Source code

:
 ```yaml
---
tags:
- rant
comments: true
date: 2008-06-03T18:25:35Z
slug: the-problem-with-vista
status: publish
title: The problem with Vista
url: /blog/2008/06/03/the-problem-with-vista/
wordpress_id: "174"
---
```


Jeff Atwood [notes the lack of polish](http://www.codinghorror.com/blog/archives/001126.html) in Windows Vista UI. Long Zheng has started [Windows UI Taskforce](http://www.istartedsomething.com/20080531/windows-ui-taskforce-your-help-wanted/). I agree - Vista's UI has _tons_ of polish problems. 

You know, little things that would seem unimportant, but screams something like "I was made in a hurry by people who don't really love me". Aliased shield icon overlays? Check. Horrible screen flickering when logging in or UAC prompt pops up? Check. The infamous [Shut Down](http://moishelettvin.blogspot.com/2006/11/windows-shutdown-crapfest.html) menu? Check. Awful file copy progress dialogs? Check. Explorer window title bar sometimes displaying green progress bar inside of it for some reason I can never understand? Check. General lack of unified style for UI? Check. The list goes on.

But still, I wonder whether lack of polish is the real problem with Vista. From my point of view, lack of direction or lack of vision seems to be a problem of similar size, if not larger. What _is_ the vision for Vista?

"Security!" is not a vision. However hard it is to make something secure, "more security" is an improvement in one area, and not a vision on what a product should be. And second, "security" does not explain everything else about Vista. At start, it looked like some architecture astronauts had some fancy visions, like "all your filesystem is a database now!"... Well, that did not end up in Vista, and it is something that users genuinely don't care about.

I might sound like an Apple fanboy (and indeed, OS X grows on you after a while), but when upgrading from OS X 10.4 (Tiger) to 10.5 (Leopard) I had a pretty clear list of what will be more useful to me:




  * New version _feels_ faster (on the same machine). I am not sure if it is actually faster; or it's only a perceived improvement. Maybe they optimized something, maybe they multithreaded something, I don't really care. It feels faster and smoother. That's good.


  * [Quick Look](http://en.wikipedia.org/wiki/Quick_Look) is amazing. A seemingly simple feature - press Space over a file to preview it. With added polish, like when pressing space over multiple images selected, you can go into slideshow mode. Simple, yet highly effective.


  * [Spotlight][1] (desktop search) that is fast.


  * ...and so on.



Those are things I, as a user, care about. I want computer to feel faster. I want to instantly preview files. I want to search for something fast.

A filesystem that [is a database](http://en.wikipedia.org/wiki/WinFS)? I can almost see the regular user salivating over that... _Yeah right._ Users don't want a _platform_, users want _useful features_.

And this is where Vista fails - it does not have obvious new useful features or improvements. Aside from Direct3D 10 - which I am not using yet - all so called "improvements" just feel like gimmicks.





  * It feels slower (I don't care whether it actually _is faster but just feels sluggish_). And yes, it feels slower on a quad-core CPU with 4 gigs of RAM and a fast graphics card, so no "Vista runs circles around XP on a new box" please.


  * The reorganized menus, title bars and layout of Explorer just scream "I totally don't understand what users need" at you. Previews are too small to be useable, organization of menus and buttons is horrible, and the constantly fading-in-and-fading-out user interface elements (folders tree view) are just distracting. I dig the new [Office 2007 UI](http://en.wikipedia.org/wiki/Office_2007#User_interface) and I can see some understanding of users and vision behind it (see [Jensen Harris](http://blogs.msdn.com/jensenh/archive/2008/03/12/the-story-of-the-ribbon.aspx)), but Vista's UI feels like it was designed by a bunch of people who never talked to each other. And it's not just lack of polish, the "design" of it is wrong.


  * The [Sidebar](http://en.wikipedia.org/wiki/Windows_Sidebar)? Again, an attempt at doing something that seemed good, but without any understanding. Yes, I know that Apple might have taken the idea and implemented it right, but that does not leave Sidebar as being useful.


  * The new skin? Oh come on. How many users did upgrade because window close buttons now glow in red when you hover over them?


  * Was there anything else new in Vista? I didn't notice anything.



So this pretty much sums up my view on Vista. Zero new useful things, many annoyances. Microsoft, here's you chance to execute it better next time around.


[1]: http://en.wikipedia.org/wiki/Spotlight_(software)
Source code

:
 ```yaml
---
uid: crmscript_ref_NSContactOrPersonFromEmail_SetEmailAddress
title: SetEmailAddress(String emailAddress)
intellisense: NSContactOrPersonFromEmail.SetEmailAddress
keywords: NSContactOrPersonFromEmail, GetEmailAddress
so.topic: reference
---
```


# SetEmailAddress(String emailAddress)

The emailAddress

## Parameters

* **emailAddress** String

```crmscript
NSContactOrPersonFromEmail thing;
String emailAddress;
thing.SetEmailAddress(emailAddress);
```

- Task statement
From the line that contains "hover over them?" down to the last line of the listing above, repeat each line exactly, and include nothing else.

- Response to this exercise
  * The new skin? Oh come on. How many users did upgrade because window close buttons now glow in red when you hover over them?


  * Was there anything else new in Vista? I didn't notice anything.



So this pretty much sums up my view on Vista. Zero new useful things, many annoyances. Microsoft, here's you chance to execute it better next time around.


[1]: http://en.wikipedia.org/wiki/Spotlight_(software)
Source code

:
 ```yaml
---
uid: crmscript_ref_NSContactOrPersonFromEmail_SetEmailAddress
title: SetEmailAddress(String emailAddress)
intellisense: NSContactOrPersonFromEmail.SetEmailAddress
keywords: NSContactOrPersonFromEmail, GetEmailAddress
so.topic: reference
---
```


# SetEmailAddress(String emailAddress)

The emailAddress

## Parameters

* **emailAddress** String

```crmscript
NSContactOrPersonFromEmail thing;
String emailAddress;
thing.SetEmailAddress(emailAddress);
```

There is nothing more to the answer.